[Document images with source code]
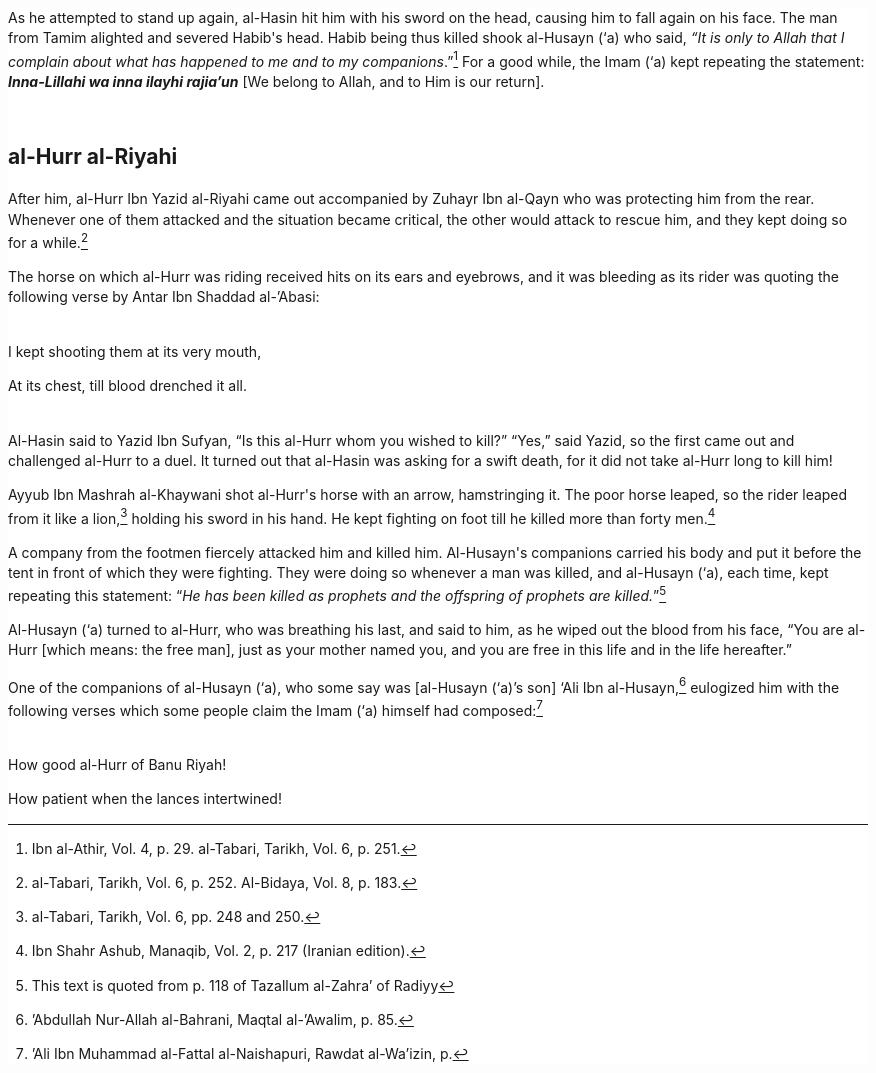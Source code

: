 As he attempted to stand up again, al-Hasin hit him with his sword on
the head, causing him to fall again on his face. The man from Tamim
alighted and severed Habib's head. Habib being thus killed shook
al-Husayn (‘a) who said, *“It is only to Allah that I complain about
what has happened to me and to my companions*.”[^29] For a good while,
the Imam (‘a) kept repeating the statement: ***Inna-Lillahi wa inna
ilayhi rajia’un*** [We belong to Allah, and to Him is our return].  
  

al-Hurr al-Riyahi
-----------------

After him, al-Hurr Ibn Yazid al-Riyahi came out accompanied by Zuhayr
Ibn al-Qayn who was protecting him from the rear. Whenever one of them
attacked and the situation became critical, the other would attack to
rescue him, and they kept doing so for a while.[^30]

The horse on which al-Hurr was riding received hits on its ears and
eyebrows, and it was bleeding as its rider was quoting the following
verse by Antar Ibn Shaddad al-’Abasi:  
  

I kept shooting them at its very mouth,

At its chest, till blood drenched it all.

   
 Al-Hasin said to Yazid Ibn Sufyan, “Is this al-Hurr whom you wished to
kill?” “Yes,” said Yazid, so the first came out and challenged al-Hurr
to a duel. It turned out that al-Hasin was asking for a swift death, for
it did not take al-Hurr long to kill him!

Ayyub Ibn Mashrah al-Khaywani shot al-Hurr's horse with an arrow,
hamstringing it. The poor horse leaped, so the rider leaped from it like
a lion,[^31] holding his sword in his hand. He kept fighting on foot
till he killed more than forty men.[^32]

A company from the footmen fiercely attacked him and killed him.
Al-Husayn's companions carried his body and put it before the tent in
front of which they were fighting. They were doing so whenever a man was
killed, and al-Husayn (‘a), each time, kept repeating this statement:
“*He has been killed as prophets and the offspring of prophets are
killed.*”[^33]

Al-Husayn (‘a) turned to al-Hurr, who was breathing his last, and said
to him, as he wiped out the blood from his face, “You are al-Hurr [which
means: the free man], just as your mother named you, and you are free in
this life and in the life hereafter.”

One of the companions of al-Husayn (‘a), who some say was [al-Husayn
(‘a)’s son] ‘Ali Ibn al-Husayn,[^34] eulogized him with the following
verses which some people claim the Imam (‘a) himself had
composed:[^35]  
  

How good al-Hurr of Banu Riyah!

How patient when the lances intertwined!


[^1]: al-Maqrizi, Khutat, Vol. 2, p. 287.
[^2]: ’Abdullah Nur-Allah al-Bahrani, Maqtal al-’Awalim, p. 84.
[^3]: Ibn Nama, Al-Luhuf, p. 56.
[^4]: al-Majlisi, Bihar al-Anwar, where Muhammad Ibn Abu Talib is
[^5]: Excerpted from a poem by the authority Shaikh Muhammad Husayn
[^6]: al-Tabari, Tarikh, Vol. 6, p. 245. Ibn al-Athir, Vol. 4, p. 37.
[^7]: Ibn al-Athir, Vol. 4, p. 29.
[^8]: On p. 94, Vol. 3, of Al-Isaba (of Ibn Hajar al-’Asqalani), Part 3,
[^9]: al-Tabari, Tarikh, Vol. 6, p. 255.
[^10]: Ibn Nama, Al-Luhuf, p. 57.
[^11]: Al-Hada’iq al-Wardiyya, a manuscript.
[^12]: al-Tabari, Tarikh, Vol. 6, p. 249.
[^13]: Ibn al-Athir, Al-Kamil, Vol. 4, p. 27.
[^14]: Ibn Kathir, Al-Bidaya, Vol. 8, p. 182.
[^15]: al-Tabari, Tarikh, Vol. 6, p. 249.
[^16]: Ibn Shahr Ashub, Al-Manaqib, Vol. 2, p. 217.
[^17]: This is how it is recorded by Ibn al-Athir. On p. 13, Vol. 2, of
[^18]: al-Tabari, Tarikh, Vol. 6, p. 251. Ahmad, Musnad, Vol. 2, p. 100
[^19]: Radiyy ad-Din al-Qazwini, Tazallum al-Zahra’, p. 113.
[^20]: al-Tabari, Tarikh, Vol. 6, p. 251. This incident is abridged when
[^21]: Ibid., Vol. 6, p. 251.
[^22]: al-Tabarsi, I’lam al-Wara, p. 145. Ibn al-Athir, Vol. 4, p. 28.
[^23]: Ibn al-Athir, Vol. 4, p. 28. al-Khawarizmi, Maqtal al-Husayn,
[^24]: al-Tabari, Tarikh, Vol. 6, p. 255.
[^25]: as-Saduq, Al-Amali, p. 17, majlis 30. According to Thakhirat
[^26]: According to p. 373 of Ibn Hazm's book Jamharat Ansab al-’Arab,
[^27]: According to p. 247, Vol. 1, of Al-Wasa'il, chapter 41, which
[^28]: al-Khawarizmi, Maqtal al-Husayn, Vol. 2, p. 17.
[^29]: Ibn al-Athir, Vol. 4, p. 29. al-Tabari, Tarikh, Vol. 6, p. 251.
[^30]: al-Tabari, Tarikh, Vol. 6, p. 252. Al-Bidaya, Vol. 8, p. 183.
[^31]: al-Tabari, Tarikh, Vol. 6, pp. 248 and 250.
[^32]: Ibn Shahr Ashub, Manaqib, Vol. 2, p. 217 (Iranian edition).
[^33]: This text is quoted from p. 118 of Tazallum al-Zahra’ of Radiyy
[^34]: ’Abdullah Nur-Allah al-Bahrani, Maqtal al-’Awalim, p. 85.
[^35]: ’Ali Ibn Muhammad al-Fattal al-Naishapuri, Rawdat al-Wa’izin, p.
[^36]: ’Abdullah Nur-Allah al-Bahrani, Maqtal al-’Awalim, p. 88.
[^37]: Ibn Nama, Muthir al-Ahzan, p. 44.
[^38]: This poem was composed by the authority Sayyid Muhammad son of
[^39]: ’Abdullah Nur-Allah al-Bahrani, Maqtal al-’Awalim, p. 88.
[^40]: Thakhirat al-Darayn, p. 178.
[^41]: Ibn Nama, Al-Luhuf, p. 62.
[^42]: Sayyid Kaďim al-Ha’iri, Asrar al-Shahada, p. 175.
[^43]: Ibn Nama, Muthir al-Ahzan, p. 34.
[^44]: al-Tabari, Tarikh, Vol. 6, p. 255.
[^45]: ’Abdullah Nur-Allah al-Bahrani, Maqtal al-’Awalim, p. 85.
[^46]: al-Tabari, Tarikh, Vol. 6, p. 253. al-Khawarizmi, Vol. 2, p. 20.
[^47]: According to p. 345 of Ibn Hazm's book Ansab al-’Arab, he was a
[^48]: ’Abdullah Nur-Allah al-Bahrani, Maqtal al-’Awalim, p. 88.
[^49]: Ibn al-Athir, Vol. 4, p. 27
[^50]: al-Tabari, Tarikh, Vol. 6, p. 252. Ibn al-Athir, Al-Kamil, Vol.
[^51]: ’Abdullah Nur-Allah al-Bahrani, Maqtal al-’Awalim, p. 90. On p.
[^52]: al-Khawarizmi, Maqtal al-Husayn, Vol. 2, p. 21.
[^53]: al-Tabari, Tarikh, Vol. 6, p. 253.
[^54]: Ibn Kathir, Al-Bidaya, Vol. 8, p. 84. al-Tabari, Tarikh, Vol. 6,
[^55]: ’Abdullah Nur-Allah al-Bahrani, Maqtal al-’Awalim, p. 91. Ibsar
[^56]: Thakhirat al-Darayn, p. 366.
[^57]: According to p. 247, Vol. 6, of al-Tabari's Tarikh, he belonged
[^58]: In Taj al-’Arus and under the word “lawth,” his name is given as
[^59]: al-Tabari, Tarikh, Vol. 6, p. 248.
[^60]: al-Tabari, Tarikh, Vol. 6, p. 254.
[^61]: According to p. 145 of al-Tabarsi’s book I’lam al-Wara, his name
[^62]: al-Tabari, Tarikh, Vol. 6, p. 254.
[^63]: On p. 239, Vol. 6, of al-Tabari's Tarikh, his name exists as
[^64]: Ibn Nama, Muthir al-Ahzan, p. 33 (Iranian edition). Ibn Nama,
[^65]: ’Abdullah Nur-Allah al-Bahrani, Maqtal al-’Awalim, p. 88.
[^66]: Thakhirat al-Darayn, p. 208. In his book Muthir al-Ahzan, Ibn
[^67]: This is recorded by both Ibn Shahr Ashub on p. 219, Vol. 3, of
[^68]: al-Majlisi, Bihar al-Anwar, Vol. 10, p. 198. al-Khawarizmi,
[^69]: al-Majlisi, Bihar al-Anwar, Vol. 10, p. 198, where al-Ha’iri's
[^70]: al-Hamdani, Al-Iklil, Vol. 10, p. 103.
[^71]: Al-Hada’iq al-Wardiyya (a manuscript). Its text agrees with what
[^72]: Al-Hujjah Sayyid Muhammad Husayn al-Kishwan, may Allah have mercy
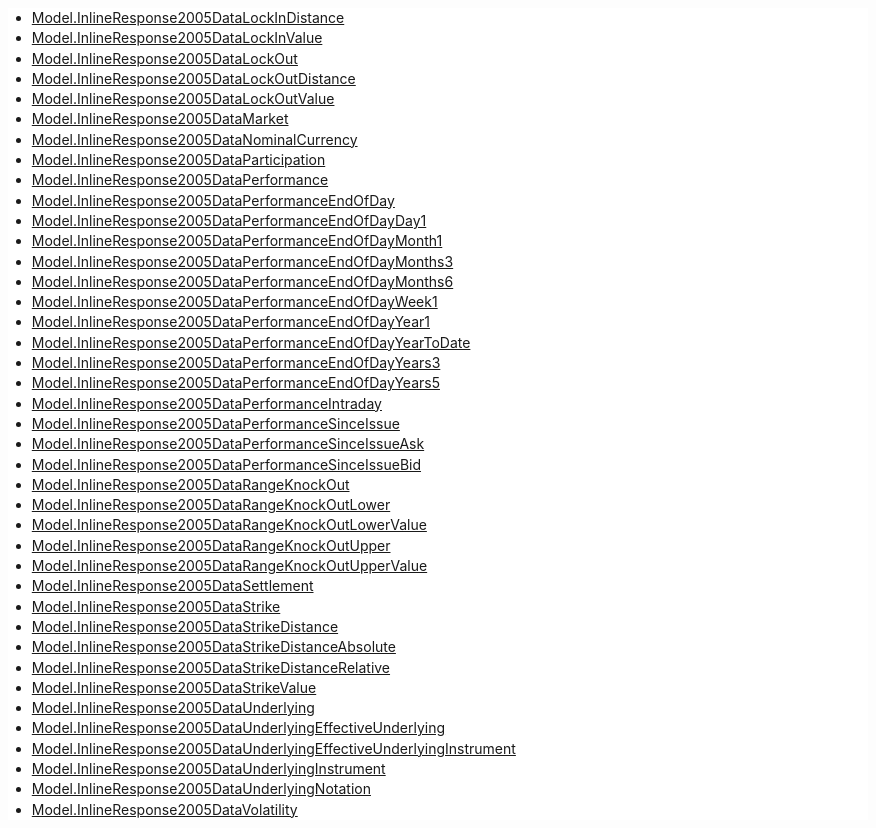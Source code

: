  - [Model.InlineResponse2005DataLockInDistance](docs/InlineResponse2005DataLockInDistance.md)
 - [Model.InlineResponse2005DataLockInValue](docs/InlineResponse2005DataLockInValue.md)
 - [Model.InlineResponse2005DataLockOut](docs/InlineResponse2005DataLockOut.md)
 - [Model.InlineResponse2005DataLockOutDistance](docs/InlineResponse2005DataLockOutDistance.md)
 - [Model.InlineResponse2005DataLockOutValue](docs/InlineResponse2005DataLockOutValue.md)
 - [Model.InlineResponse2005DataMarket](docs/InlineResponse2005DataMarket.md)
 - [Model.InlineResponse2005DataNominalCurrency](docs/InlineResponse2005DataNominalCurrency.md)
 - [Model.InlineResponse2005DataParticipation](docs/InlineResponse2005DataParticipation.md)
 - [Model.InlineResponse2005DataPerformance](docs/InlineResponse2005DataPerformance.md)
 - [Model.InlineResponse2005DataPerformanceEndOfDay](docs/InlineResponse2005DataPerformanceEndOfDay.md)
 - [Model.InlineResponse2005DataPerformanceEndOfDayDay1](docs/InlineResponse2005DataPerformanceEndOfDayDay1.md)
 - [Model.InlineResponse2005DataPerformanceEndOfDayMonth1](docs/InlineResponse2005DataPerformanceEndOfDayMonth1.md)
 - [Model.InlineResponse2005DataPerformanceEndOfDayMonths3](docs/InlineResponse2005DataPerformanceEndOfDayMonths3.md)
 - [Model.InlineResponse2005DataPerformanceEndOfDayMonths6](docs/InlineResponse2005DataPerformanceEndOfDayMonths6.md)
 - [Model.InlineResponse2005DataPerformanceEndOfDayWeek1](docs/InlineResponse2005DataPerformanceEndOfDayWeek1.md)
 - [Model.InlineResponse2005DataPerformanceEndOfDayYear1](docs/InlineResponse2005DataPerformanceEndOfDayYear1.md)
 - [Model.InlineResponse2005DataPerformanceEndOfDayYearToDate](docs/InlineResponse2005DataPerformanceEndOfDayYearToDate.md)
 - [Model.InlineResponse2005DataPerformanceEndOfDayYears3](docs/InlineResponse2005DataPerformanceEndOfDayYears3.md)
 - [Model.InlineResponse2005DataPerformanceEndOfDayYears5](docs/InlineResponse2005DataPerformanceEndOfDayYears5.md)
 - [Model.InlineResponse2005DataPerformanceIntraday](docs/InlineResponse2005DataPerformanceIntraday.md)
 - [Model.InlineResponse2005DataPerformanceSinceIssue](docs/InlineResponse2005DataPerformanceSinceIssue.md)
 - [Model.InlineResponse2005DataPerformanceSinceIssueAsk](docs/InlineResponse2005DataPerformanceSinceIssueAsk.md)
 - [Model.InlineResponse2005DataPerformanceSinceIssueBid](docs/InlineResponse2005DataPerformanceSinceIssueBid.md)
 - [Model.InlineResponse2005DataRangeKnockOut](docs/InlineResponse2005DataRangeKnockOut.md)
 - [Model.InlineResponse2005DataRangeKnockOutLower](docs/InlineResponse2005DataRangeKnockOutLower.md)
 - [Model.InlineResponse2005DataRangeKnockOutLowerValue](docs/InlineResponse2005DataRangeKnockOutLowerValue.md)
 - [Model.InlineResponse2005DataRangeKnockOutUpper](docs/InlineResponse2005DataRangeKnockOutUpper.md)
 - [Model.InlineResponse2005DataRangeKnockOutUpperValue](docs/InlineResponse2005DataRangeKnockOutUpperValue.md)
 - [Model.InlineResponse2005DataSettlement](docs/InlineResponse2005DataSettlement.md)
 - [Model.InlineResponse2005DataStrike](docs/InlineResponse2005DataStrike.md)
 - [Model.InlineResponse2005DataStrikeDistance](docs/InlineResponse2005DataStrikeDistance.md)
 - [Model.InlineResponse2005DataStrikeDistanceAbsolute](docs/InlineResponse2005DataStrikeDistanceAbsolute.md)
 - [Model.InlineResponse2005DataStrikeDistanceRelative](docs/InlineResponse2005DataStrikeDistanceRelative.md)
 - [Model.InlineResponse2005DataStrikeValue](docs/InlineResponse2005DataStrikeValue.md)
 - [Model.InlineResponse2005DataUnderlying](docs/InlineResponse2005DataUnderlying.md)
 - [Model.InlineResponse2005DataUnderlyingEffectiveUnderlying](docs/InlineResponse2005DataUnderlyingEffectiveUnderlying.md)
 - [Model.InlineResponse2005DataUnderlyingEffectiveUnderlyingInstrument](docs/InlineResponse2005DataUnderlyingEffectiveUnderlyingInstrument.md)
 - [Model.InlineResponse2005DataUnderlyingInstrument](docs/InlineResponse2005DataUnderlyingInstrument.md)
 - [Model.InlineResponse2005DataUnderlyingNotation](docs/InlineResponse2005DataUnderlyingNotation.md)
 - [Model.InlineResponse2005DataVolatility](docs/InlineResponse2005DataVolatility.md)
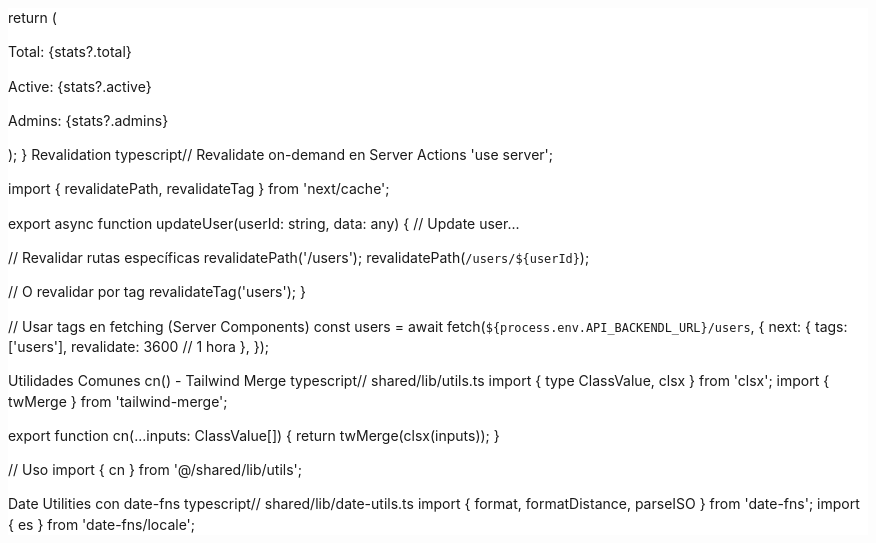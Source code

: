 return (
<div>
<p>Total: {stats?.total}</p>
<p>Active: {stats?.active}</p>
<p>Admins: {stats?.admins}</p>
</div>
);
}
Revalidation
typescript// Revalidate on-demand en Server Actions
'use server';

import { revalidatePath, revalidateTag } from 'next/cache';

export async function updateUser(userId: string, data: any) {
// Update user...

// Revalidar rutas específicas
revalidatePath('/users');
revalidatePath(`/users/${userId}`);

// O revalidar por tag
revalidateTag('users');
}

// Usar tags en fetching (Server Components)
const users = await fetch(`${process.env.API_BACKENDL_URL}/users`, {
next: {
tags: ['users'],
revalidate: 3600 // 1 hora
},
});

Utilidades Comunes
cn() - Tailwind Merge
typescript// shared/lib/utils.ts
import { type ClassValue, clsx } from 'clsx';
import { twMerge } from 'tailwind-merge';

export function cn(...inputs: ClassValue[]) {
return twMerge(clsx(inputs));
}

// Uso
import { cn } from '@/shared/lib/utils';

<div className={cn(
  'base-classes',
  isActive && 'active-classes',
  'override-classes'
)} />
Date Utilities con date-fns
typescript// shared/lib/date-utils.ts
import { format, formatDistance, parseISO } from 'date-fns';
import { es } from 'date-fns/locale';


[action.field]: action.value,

# What needs to be done:
Repeat the entries above verbatim, but only from the line that has "[^46]: al-Tabari, Tarikh, Vol." down to the line that has "[^64]: Ibn Nama, Muthir", inclusive.

# Result of the task:
[^46]: al-Tabari, Tarikh, Vol. 6, p. 253. al-Khawarizmi, Vol. 2, p. 20.
[^47]: According to p. 345 of Ibn Hazm's book Ansab al-’Arab, he was a
[^48]: ’Abdullah Nur-Allah al-Bahrani, Maqtal al-’Awalim, p. 88.
[^49]: Ibn al-Athir, Vol. 4, p. 27
[^50]: al-Tabari, Tarikh, Vol. 6, p. 252. Ibn al-Athir, Al-Kamil, Vol.
[^51]: ’Abdullah Nur-Allah al-Bahrani, Maqtal al-’Awalim, p. 90. On p.
[^52]: al-Khawarizmi, Maqtal al-Husayn, Vol. 2, p. 21.
[^53]: al-Tabari, Tarikh, Vol. 6, p. 253.
[^54]: Ibn Kathir, Al-Bidaya, Vol. 8, p. 84. al-Tabari, Tarikh, Vol. 6,
[^55]: ’Abdullah Nur-Allah al-Bahrani, Maqtal al-’Awalim, p. 91. Ibsar
[^56]: Thakhirat al-Darayn, p. 366.
[^57]: According to p. 247, Vol. 6, of al-Tabari's Tarikh, he belonged
[^58]: In Taj al-’Arus and under the word “lawth,” his name is given as
[^59]: al-Tabari, Tarikh, Vol. 6, p. 248.
[^60]: al-Tabari, Tarikh, Vol. 6, p. 254.
[^61]: According to p. 145 of al-Tabarsi’s book I’lam al-Wara, his name
[^62]: al-Tabari, Tarikh, Vol. 6, p. 254.
[^63]: On p. 239, Vol. 6, of al-Tabari's Tarikh, his name exists as
[^64]: Ibn Nama, Muthir al-Ahzan, p. 33 (Iranian edition). Ibn Nama,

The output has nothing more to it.